▸ What the task asks:
Copy out, from the data, each line containing the string "watch".

▸ Data in this exercise:
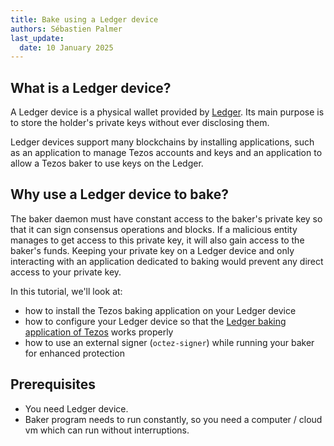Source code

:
 ```yaml
---
title: Bake using a Ledger device
authors: Sébastien Palmer
last_update:
  date: 10 January 2025
---
```


## What is a Ledger device?

A Ledger device is a physical wallet provided by [Ledger](https://www.ledger.com). Its main purpose is to store the holder's private keys without ever disclosing them.

Ledger devices support many blockchains by installing applications, such as an application to manage Tezos accounts and keys and an application to allow a Tezos baker to use keys on the Ledger.

## Why use a Ledger device to bake?

The baker daemon must have constant access to the baker's private key so that it can sign consensus operations and blocks.
If a malicious entity manages to get access to this private key, it will also gain access to the baker's funds.
Keeping your private key on a Ledger device and only interacting with an application dedicated to baking would prevent any direct access to your private key.


In this tutorial, we'll look at:
 - how to install the Tezos baking application on your Ledger device
 - how to configure your Ledger device so that the [Ledger baking application of Tezos](https://github.com/trilitech/ledger-app-tezos-baking) works properly
 - how to use an external signer (`octez-signer`) while running your baker for enhanced protection

## Prerequisites

 - You need Ledger device.
 - Baker program needs to run constantly, so you need a computer / cloud vm which can run without interruptions. 
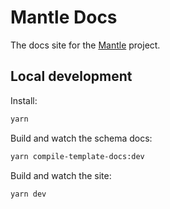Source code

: # Mantle Docs

The docs site for the [Mantle](https://github.com/blake-mealey/mantle) project.

## Local development

Install:

```sh
yarn
```

Build and watch the schema docs:

```sh
yarn compile-template-docs:dev
```

Build and watch the site:

```sh
yarn dev
```
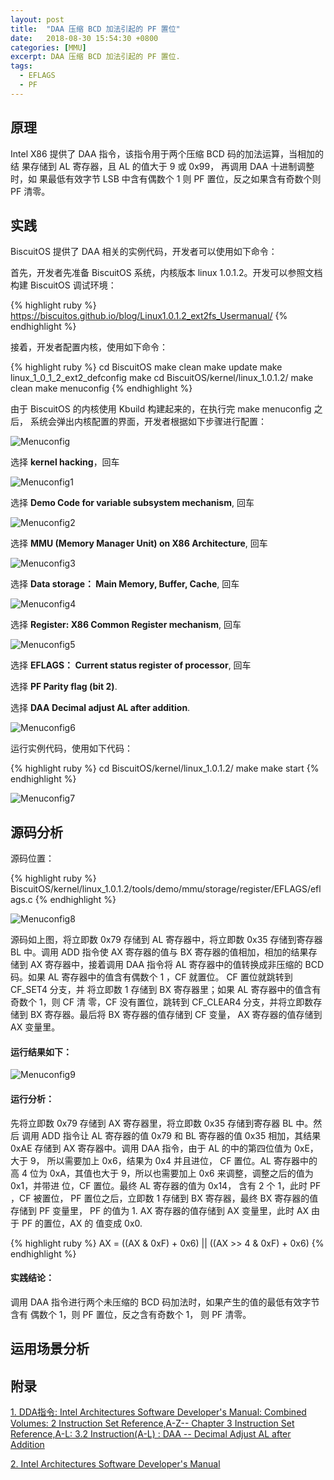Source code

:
 ```yaml
---
layout: post
title:  "DAA 压缩 BCD 加法引起的 PF 置位"
date:   2018-08-30 15:54:30 +0800
categories: [MMU]
excerpt: DAA 压缩 BCD 加法引起的 PF 置位.
tags:
  - EFLAGS
  - PF
---
```


## 原理

Intel X86 提供了 DAA 指令，该指令用于两个压缩 BCD 码的加法运算，当相加的结
果存储到 AL 寄存器，且 AL 的值大于 9 或 0x99， 再调用 DAA 十进制调整时，如
果最低有效字节 LSB 中含有偶数个 1 则 PF 置位，反之如果含有奇数个则 PF 清零。

## 实践

BiscuitOS 提供了 DAA 相关的实例代码，开发者可以使用如下命令：

首先，开发者先准备 BiscuitOS 系统，内核版本 linux 1.0.1.2。开发可以参照文档
构建 BiscuitOS 调试环境：

{% highlight ruby %}
https://biscuitos.github.io/blog/Linux1.0.1.2_ext2fs_Usermanual/
{% endhighlight %}


接着，开发者配置内核，使用如下命令：

{% highlight ruby %}
cd BiscuitOS
make clean
make update
make linux_1_0_1_2_ext2_defconfig
make
cd BiscuitOS/kernel/linux_1.0.1.2/
make clean
make menuconfig
{% endhighlight %}

由于 BiscuitOS 的内核使用 Kbuild 构建起来的，在执行完 make menuconfig 之后，
系统会弹出内核配置的界面，开发者根据如下步骤进行配置：

![Menuconfig](https://raw.githubusercontent.com/EmulateSpace/PictureSet/master/BiscuitOS/kernel/MMU000003.png)

选择 **kernel hacking**，回车

![Menuconfig1](https://raw.githubusercontent.com/EmulateSpace/PictureSet/master/BiscuitOS/kernel/MMU000004.png)

选择 **Demo Code for variable subsystem mechanism**, 回车

![Menuconfig2](https://raw.githubusercontent.com/EmulateSpace/PictureSet/master/BiscuitOS/kernel/MMU000005.png)

选择 **MMU (Memory Manager Unit) on X86 Architecture**, 回车

![Menuconfig3](https://raw.githubusercontent.com/EmulateSpace/PictureSet/master/BiscuitOS/kernel/MMU000006.png)

选择 **Data storage： Main  Memory, Buffer, Cache**, 回车

![Menuconfig4](https://raw.githubusercontent.com/EmulateSpace/PictureSet/master/BiscuitOS/kernel/MMU000007.png)

选择 **Register: X86 Common Register mechanism**, 回车

![Menuconfig5](https://raw.githubusercontent.com/EmulateSpace/PictureSet/master/BiscuitOS/kernel/MMU000008.png)

选择 **EFLAGS： Current status register of processor**, 回车

选择 **PF    Parity flag (bit 2)**.

选择 **DAA   Decimal adjust AL after addition**.

![Menuconfig6](https://raw.githubusercontent.com/EmulateSpace/PictureSet/master/BiscuitOS/kernel/MMU000190.png)

运行实例代码，使用如下代码：

{% highlight ruby %}
cd BiscuitOS/kernel/linux_1.0.1.2/
make 
make start
{% endhighlight %}

![Menuconfig7](https://raw.githubusercontent.com/EmulateSpace/PictureSet/master/BiscuitOS/kernel/MMU000130.png)

## 源码分析

源码位置：

{% highlight ruby %}
BiscuitOS/kernel/linux_1.0.1.2/tools/demo/mmu/storage/register/EFLAGS/eflags.c
{% endhighlight %}

![Menuconfig8](https://raw.githubusercontent.com/EmulateSpace/PictureSet/master/BiscuitOS/kernel/MMU000131.png)

源码如上图，将立即数 0x79 存储到 AL 寄存器中，将立即数 0x35 存储到寄存器 
BL 中。调用 ADD 指令使 AX 寄存器的值与 BX 寄存器的值相加，相加的结果存储到 
AX 寄存器中，接着调用 DAA 指令将 AL 寄存器中的值转换成非压缩的 BCD 码。如果 
AL 寄存器中的值含有偶数个 1 ，CF 就置位。 CF 置位就跳转到 CF_SET4 分支，并
将立即数 1 存储到 BX 寄存器里；如果 AL 寄存器中的值含有奇数个 1，则 CF 清
零，CF 没有置位，跳转到 CF_CLEAR4 分支，并将立即数存储到 BX 寄存器。最后将 
BX 寄存器的值存储到 CF 变量， AX 寄存器的值存储到 AX 变量里。

#### 运行结果如下：

![Menuconfig9](https://raw.githubusercontent.com/EmulateSpace/PictureSet/master/BiscuitOS/kernel/MMU000132.png)

#### 运行分析：

先将立即数 0x79 存储到 AX 寄存器里，将立即数 0x35 存储到寄存器 BL 中。然后
调用 ADD 指令让 AL 寄存器的值 0x79 和 BL 寄存器的值 0x35 相加，其结果 0xAE 
存储到 AX 寄存器中。调用 DAA 指令，由于 AL 的中的第四位值为 0xE，大于 9， 
所以需要加上 0x6，结果为 0x4 并且进位， CF 置位。AL 寄存器中的高 4 位为 
0xA，其值也大于 9，所以也需要加上 0x6 来调整，调整之后的值为 0x1，并带进
位，CF 置位。最终 AL 寄存器的值为 0x14， 含有 2 个 1，此时 PF ，CF 被置位，
PF 置位之后，立即数 1 存储到 BX 寄存器，最终 BX 寄存器的值存储到 PF 变量里，
PF 的值为 1. AX 寄存器的值存储到 AX 变量里，此时 AX 由于 PF 的置位，AX 的
值变成 0x0.

{% highlight ruby %}
AX = ((AX & 0xF) + 0x6) || ((AX >> 4 & 0xF) + 0x6) 
{% endhighlight %}

#### 实践结论：

调用 DAA 指令进行两个未压缩的 BCD 码加法时，如果产生的值的最低有效字节含有
偶数个 1，则 PF 置位，反之含有奇数个 1， 则 PF 清零。

## 运用场景分析

## 附录

[1. DDA指令: Intel Architectures Software Developer's Manual: Combined Volumes: 2 Instruction Set Reference,A-Z-- Chapter 3 Instruction Set Reference,A-L: 3.2 Instruction(A-L) : DAA -- Decimal Adjust AL after Addition](https://software.intel.com/en-us/articles/intel-sdm)

[2. Intel Architectures Software Developer's Manual](https://github.com/BiscuitOS/Documentation/blob/master/Datasheet/Intel-IA32_DevelopmentManual.pdf)
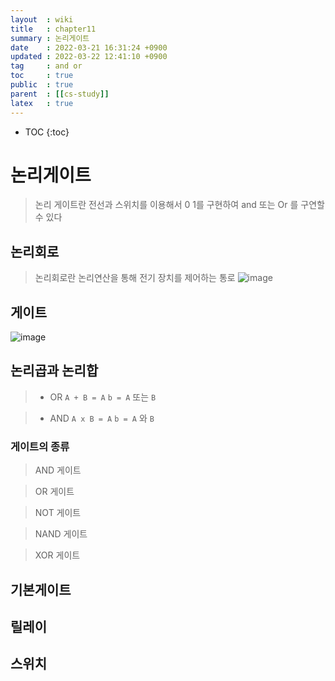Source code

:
 ```yaml
---
layout  : wiki
title   : chapter11  
summary : 논리게이트 
date    : 2022-03-21 16:31:24 +0900
updated : 2022-03-22 12:41:10 +0900
tag     : and or  
toc     : true
public  : true
parent  : [[cs-study]] 
latex   : true 
---
```

* TOC
{:toc}

# 논리게이트
> 논리 게이트란 전선과 스위치를 이용해서 0 1를 구현하여 and 또는 Or 를 구연할 수 있다
## 논리회로
>논리회로란 논리연산을 통해 전기 장치를 제어하는 통로
![image](https://user-images.githubusercontent.com/56494905/159283479-fcc317c9-3a2f-46f9-9877-9097f0e69c54.png)
## 게이트
>
![image](https://user-images.githubusercontent.com/56494905/159281773-6555f7a9-0268-46b3-84b1-323eddc0f82c.png)


## 논리곱과 논리합
> * OR
> `A + B = A` `b = A` 또는 `B`


> * AND 
> `A x B = A` `b = A` 와 `B` 

### 게이트의 종류
> AND 게이트


> OR 게이트

> NOT 게이트 

> NAND 게이트

> XOR 게이트

## 기본게이트

## 릴레이

## 스위치




##

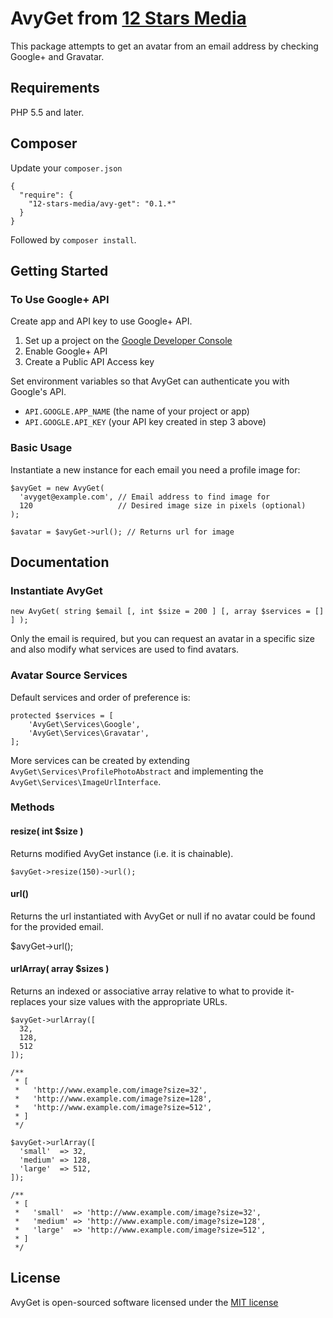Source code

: # AvyGet from [12 Stars Media](http://www.12starsmedia.com)
This package attempts to get an avatar from an email address by checking Google+ and Gravatar.

## Requirements
PHP 5.5 and later.

## Composer
Update your `composer.json`
```
{
  "require": {
    "12-stars-media/avy-get": "0.1.*"
  }
}
```
Followed by `composer install`.

## Getting Started

### To Use Google+ API
Create app and API key to use Google+ API.
1) Set up a project on the [Google Developer Console](https://console.developers.google.com/project)
2) Enable Google+ API
3) Create a Public API Access key

Set environment variables so that AvyGet can authenticate you with Google's API.
- `API.GOOGLE.APP_NAME` (the name of your project or app)
- `API.GOOGLE.API_KEY` (your API key created in step 3 above)

### Basic Usage
Instantiate a new instance for each email you need a profile image for:

```
$avyGet = new AvyGet(
  'avyget@example.com', // Email address to find image for
  120                   // Desired image size in pixels (optional)
);

$avatar = $avyGet->url(); // Returns url for image
```

## Documentation

### Instantiate AvyGet

`new AvyGet( string $email [, int $size = 200 ] [, array $services = [] ] );`

Only the email is required, but you can request an avatar in a specific size and also modify what services are used to find avatars.

### Avatar Source Services

Default services and order of preference is:

```
protected $services = [
    'AvyGet\Services\Google',
    'AvyGet\Services\Gravatar',
];
```

More services can be created by extending `AvyGet\Services\ProfilePhotoAbstract` and implementing the `AvyGet\Services\ImageUrlInterface`.

### Methods

#### resize( int $size )

Returns modified AvyGet instance (i.e. it is chainable).

`$avyGet->resize(150)->url();`

#### url()

Returns the url instantiated with AvyGet or null if no avatar could be found for the provided email.

$avyGet->url();

#### urlArray( array $sizes )

Returns an indexed or associative array relative to what to provide it- replaces your size values with the appropriate URLs.

```
$avyGet->urlArray([
  32,
  128,
  512
]);

/**
 * [
 *   'http://www.example.com/image?size=32',
 *   'http://www.example.com/image?size=128',
 *   'http://www.example.com/image?size=512',
 * ]
 */
```

```
$avyGet->urlArray([
  'small'  => 32,
  'medium' => 128,
  'large'  => 512,
]);

/**
 * [
 *   'small'  => 'http://www.example.com/image?size=32',
 *   'medium' => 'http://www.example.com/image?size=128',
 *   'large'  => 'http://www.example.com/image?size=512',
 * ]
 */
```

## License
AvyGet is open-sourced software licensed under the [MIT license](http://opensource.org/licenses/MIT)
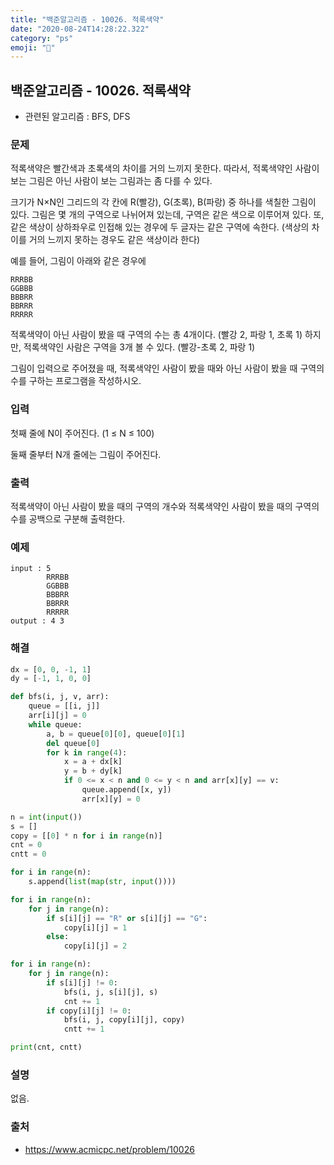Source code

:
 ```yaml
---
title: "백준알고리즘 - 10026. 적록색약"
date: "2020-08-24T14:28:22.322"
category: "ps"
emoji: "👀"
---
```


## 백준알고리즘 - 10026. 적록색약

- 관련된 알고리즘 : BFS, DFS

### 문제

적록색약은 빨간색과 초록색의 차이를 거의 느끼지 못한다. 따라서, 적록색약인 사람이 보는 그림은 아닌 사람이 보는 그림과는 좀 다를 수 있다.

크기가 N×N인 그리드의 각 칸에 R(빨강), G(초록), B(파랑) 중 하나를 색칠한 그림이 있다. 그림은 몇 개의 구역으로 나뉘어져 있는데, 구역은 같은 색으로 이루어져 있다. 또, 같은 색상이 상하좌우로 인접해 있는 경우에 두 글자는 같은 구역에 속한다. (색상의 차이를 거의 느끼지 못하는 경우도 같은 색상이라 한다)

예를 들어, 그림이 아래와 같은 경우에

```
RRRBB
GGBBB
BBBRR
BBRRR
RRRRR
```

적록색약이 아닌 사람이 봤을 때 구역의 수는 총 4개이다. (빨강 2, 파랑 1, 초록 1) 하지만, 적록색약인 사람은 구역을 3개 볼 수 있다. (빨강-초록 2, 파랑 1)

그림이 입력으로 주어졌을 때, 적록색약인 사람이 봤을 때와 아닌 사람이 봤을 때 구역의 수를 구하는 프로그램을 작성하시오.

### 입력

첫째 줄에 N이 주어진다. (1 ≤ N ≤ 100)

둘째 줄부터 N개 줄에는 그림이 주어진다.

### 출력

적록색약이 아닌 사람이 봤을 때의 구역의 개수와 적록색약인 사람이 봤을 때의 구역의 수를 공백으로 구분해 출력한다.

### 예제

```
input : 5
        RRRBB
        GGBBB
        BBBRR
        BBRRR
        RRRRR
output : 4 3
```

### 해결

```python
dx = [0, 0, -1, 1]
dy = [-1, 1, 0, 0]

def bfs(i, j, v, arr):
    queue = [[i, j]]
    arr[i][j] = 0
    while queue:
        a, b = queue[0][0], queue[0][1]
        del queue[0]
        for k in range(4):
            x = a + dx[k]
            y = b + dy[k]
            if 0 <= x < n and 0 <= y < n and arr[x][y] == v:
                queue.append([x, y])
                arr[x][y] = 0

n = int(input())
s = []
copy = [[0] * n for i in range(n)]
cnt = 0
cntt = 0

for i in range(n):
    s.append(list(map(str, input())))

for i in range(n):
    for j in range(n):
        if s[i][j] == "R" or s[i][j] == "G":
            copy[i][j] = 1
        else:
            copy[i][j] = 2

for i in range(n):
    for j in range(n):
        if s[i][j] != 0:
            bfs(i, j, s[i][j], s)
            cnt += 1
        if copy[i][j] != 0:
            bfs(i, j, copy[i][j], copy)
            cntt += 1

print(cnt, cntt)

```

### 설명

없음.

### 출처

- https://www.acmicpc.net/problem/10026
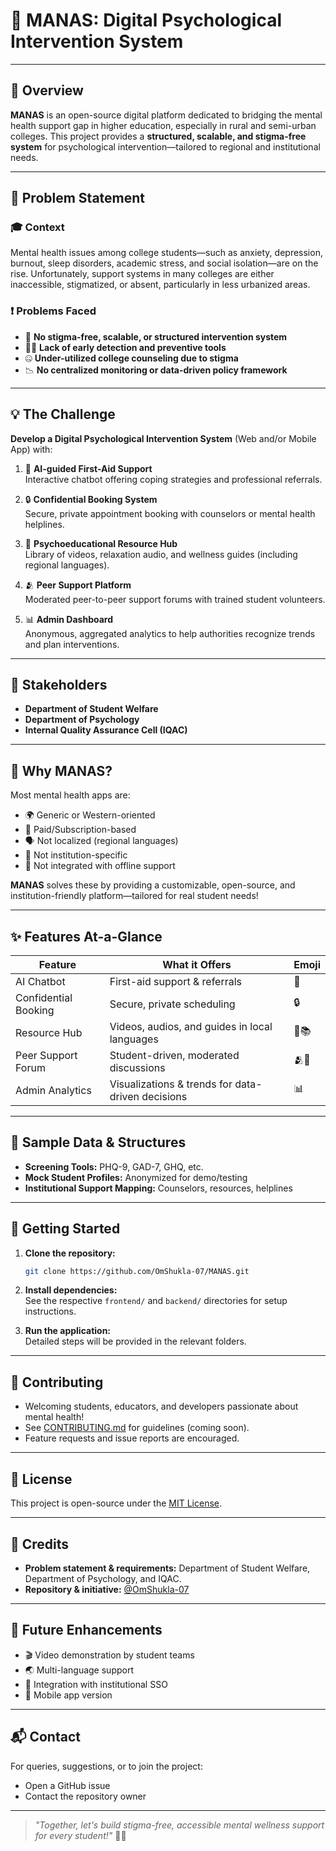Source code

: # 🌱 MANAS: Digital Psychological Intervention System

---

## 🧠 Overview

**MANAS** is an open-source digital platform dedicated to bridging the mental health support gap in higher education, especially in rural and semi-urban colleges. This project provides a **structured, scalable, and stigma-free system** for psychological intervention—tailored to regional and institutional needs.

---

## 🚨 Problem Statement

### 🎓 Context
Mental health issues among college students—such as anxiety, depression, burnout, sleep disorders, academic stress, and social isolation—are on the rise. Unfortunately, support systems in many colleges are either inaccessible, stigmatized, or absent, particularly in less urbanized areas.

### ❗ Problems Faced
- 🚫 **No stigma-free, scalable, or structured intervention system**
- 🕵️‍♂️ **Lack of early detection and preventive tools**
- 🤐 **Under-utilized college counseling due to stigma**
- 📉 **No centralized monitoring or data-driven policy framework**

---

## 💡 The Challenge

**Develop a Digital Psychological Intervention System** (Web and/or Mobile App) with:

1. 🤖 **AI-guided First-Aid Support**  
   Interactive chatbot offering coping strategies and professional referrals.

2. 🔒 **Confidential Booking System**  
   Secure, private appointment booking with counselors or mental health helplines.

3. 🎥 **Psychoeducational Resource Hub**  
   Library of videos, relaxation audio, and wellness guides (including regional languages).

4. 🫂 **Peer Support Platform**  
   Moderated peer-to-peer support forums with trained student volunteers.

5. 📊 **Admin Dashboard**  
   Anonymous, aggregated analytics to help authorities recognize trends and plan interventions.

---

## 👥 Stakeholders
- **Department of Student Welfare**
- **Department of Psychology**
- **Internal Quality Assurance Cell (IQAC)**

---

## 🌟 Why MANAS?

Most mental health apps are:
- 🌍 Generic or Western-oriented
- 💸 Paid/Subscription-based
- 🗣️ Not localized (regional languages)
- 🏫 Not institution-specific
- 🔗 Not integrated with offline support

**MANAS** solves these by providing a customizable, open-source, and institution-friendly platform—tailored for real student needs!

---

## ✨ Features At-a-Glance

| Feature                    | What it Offers                                                        | Emoji |
|----------------------------|----------------------------------------------------------------------|-------|
| AI Chatbot                 | First-aid support & referrals                                        | 🤖    |
| Confidential Booking       | Secure, private scheduling                                           | 🔒    |
| Resource Hub               | Videos, audios, and guides in local languages                        | 🎥📚  |
| Peer Support Forum         | Student-driven, moderated discussions                                | 🫂💬  |
| Admin Analytics            | Visualizations & trends for data-driven decisions                    | 📊    |

---

## 🧩 Sample Data & Structures

- **Screening Tools:** PHQ-9, GAD-7, GHQ, etc.
- **Mock Student Profiles:** Anonymized for demo/testing
- **Institutional Support Mapping:** Counselors, resources, helplines

---

## 🚀 Getting Started

1. **Clone the repository:**
   ```bash
   git clone https://github.com/OmShukla-07/MANAS.git
   ```
2. **Install dependencies:**  
   See the respective `frontend/` and `backend/` directories for setup instructions.

3. **Run the application:**  
   Detailed steps will be provided in the relevant folders.

---

## 🤝 Contributing

- Welcoming students, educators, and developers passionate about mental health!
- See [CONTRIBUTING.md](CONTRIBUTING.md) for guidelines (coming soon).
- Feature requests and issue reports are encouraged.

---

## 📄 License

This project is open-source under the [MIT License](LICENSE).

---

## 🙌 Credits

- **Problem statement & requirements:** Department of Student Welfare, Department of Psychology, and IQAC.
- **Repository & initiative:** [@OmShukla-07](https://github.com/OmShukla-07)

---

## 🔮 Future Enhancements

- 🎬 Video demonstration by student teams
- 🌏 Multi-language support
- 🔐 Integration with institutional SSO
- 📱 Mobile app version

---

## 📬 Contact

For queries, suggestions, or to join the project:
- Open a GitHub issue
- Contact the repository owner

---

> _"Together, let's build stigma-free, accessible mental wellness support for every student!"_ 🌱💚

▸ Output below:
Build and watch the schema docs:
Build and watch the site:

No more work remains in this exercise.